You can look at simulations (as Eric Rimbey shows) to see that a negative relationship is certainly possible and not unlikely (as Frank Kampas describes logically). Another way is attempting to work out out the appropriate integrals if you're feeling energetic. And one more way is to use a discrete distribution for
$X$,
$Y$, and
$Z$ and just enumerate all of the possibilities followed by the calculation of the correlation coefficient.
Suppose
$X$,
$Y$, and
$Z$ are independent of each other and uniform on the integers 1 through
$n$. We can write a function to enumerate the possibilities for (not too large) values on
$n$. Below is such a function.
corr[n_] := Module[{t, x, y, z, varyx, varzy, meanyx, meanzy, cov},
(* Make a table of all possible values of y/x and z/y (and the product of y/x and z/y = z/x *)

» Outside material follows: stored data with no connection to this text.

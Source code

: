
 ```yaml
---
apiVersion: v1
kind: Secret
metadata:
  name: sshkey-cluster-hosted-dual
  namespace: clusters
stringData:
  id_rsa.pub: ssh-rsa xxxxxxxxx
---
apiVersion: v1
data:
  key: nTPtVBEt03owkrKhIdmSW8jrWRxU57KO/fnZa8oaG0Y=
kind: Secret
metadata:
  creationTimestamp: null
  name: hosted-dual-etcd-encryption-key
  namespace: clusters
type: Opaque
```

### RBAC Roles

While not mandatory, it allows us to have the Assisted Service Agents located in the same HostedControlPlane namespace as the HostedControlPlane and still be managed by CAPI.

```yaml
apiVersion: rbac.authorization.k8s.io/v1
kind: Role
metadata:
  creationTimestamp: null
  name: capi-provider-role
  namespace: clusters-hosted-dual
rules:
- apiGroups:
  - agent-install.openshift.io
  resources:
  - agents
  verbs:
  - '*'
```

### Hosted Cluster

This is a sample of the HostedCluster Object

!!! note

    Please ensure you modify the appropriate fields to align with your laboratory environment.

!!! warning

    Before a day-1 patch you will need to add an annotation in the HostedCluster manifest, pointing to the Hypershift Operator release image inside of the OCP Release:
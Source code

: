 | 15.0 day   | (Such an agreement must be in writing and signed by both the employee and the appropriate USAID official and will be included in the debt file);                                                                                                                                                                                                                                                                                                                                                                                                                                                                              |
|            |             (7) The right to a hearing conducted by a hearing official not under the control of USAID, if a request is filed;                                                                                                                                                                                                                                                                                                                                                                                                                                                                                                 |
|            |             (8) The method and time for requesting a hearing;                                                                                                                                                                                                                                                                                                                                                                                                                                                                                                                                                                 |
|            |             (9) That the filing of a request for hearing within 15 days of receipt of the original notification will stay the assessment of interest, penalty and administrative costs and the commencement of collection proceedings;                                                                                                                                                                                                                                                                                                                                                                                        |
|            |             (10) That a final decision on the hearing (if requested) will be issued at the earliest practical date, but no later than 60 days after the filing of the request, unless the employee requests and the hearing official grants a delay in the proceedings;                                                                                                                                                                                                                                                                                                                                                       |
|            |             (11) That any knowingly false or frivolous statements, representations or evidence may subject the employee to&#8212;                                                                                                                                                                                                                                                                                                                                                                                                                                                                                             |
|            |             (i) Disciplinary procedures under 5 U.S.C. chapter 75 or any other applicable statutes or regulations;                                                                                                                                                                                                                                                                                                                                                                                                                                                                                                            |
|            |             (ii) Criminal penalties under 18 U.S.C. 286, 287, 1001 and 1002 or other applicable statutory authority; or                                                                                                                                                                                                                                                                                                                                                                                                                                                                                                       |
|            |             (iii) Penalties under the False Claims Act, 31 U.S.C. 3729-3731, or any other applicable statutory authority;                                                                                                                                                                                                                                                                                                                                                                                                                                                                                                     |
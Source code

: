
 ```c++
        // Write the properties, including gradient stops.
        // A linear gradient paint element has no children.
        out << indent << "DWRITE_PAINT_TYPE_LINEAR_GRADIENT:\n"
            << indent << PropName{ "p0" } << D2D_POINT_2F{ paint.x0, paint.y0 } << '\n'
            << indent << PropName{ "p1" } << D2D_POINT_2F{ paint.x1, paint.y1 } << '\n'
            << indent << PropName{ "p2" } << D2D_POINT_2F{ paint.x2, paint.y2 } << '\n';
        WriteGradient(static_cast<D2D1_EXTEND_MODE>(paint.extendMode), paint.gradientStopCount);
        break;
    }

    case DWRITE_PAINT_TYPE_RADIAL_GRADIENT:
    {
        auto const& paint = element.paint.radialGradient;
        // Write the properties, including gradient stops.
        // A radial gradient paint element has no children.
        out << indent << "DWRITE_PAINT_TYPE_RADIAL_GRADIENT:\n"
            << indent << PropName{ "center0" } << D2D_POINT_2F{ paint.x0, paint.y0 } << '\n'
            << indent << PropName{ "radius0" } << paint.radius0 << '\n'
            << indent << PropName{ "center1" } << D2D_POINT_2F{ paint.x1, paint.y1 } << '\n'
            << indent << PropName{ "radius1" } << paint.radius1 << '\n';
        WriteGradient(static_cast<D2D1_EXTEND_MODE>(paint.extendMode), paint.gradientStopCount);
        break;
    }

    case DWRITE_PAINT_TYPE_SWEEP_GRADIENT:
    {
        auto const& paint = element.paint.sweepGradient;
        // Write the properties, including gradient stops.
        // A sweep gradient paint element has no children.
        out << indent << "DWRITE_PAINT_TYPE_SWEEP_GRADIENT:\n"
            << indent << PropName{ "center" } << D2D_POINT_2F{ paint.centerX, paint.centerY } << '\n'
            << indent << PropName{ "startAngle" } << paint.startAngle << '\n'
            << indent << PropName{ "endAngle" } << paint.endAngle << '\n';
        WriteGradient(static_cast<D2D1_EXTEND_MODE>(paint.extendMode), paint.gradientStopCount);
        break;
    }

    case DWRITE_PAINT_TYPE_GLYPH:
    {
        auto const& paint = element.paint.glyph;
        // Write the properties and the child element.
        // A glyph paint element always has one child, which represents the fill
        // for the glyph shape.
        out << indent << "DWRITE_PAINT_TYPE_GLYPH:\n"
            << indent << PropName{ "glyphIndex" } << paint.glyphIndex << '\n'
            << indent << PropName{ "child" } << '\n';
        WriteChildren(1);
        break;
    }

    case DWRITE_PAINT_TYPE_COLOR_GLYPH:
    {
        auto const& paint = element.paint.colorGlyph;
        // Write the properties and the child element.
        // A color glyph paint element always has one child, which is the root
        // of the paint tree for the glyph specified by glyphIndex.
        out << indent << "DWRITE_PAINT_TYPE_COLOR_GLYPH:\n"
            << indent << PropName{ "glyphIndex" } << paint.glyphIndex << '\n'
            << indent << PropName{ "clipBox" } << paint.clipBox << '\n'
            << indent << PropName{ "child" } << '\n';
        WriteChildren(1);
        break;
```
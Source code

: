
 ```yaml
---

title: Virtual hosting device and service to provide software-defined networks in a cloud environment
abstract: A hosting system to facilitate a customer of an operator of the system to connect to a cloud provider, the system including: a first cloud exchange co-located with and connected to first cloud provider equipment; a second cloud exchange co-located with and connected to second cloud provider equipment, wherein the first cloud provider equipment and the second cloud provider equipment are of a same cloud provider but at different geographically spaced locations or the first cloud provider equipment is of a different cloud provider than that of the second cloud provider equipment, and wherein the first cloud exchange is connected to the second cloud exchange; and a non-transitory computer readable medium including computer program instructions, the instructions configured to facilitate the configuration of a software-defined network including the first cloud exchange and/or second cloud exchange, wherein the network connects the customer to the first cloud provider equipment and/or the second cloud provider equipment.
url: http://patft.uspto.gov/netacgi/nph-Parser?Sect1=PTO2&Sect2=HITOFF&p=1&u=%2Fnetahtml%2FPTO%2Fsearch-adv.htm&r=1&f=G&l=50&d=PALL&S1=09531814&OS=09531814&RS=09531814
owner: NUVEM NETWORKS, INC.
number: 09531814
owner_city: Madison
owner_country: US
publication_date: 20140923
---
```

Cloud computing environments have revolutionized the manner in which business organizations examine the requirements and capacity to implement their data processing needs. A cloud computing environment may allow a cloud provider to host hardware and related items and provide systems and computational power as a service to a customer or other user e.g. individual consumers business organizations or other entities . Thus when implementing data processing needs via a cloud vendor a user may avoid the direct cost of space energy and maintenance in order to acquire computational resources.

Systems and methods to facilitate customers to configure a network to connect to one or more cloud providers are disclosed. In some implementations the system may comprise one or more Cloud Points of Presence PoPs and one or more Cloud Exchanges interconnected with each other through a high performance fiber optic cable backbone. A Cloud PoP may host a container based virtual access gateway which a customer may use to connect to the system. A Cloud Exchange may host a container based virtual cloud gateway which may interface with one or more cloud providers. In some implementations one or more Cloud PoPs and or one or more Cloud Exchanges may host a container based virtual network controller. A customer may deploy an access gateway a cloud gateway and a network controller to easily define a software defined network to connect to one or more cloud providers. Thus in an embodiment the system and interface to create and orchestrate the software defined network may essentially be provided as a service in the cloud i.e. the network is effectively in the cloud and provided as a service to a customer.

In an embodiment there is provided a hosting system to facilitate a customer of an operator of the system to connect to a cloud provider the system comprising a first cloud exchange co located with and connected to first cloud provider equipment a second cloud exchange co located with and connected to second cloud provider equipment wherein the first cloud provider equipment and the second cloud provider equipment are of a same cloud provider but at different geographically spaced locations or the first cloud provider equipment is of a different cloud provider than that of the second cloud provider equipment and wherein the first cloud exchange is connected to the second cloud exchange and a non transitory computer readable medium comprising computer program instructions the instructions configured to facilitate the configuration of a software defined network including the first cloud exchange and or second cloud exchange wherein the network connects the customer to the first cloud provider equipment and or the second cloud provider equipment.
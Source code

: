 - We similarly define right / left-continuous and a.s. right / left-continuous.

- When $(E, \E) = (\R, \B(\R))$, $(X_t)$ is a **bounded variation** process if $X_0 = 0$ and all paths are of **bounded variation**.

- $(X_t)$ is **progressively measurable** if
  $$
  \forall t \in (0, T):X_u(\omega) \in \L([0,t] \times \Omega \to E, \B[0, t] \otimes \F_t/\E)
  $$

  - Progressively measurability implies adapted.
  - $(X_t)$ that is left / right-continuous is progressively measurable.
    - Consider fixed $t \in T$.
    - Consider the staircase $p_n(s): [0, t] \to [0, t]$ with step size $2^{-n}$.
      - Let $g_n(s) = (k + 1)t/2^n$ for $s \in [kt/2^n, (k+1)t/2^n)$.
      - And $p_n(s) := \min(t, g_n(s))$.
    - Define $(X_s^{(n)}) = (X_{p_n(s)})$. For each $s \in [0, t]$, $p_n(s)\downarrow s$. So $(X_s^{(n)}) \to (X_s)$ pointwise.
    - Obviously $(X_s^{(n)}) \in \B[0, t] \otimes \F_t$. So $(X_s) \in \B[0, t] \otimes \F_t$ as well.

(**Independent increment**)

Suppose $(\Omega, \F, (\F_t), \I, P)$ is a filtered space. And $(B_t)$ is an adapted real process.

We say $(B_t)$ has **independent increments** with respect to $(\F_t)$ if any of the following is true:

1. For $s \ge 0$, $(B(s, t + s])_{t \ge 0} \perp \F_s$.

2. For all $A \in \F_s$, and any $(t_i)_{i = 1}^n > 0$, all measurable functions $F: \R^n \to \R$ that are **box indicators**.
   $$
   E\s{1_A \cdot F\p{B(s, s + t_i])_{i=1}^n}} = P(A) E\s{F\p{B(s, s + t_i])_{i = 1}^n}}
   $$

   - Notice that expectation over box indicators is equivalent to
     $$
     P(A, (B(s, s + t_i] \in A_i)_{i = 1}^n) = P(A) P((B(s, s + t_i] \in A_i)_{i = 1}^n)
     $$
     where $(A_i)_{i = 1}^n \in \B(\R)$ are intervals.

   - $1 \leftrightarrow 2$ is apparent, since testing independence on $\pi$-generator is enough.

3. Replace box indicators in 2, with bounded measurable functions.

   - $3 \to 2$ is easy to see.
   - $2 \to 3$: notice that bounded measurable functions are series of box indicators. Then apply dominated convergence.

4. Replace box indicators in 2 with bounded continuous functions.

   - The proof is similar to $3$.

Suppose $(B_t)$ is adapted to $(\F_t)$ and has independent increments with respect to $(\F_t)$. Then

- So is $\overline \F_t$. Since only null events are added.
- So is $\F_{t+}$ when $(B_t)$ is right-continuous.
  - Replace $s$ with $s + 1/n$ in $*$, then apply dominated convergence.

t = Flatten[Table[{y/x, z/y, z/x}, {x, 1, n}, {y, 1, n}, {z, 1, n}], 2];
(* Calculate mean, variance, and covariance *)
meanyx = Mean[t[[All, 1]]];
varyx = Mean[t[[All, 1]]^2] - meanyx^2;
meanzy = Mean[t[[All, 2]]];
varzy = Mean[t[[All, 2]]^2] - meanzy^2;
cov = Mean[t[[All, 3]]] - meanyx*meanzy;
(* Now calculate correlation coefficient *)
cov/(varyx^0.5 varzy^0.5)
]
(* Plot results for n going from 2 to 100 *)
ListPlot[Table[{i, corr[i]}, {i, 2, 100, 1}], Frame -> True,
FrameLabel -> {{"Correlation coefficient", ""}, {"n", ""}}]
So the answer from this example is "Yes, the correlation can be negative." If you need a more global statement (such as "When the correlation exists for
$Y/X$ and
$Z/Y$, then the correlation will negative."), then more specifics about
$X$,
$Y$, and
$Z$ will be needed (assuming that statement is true).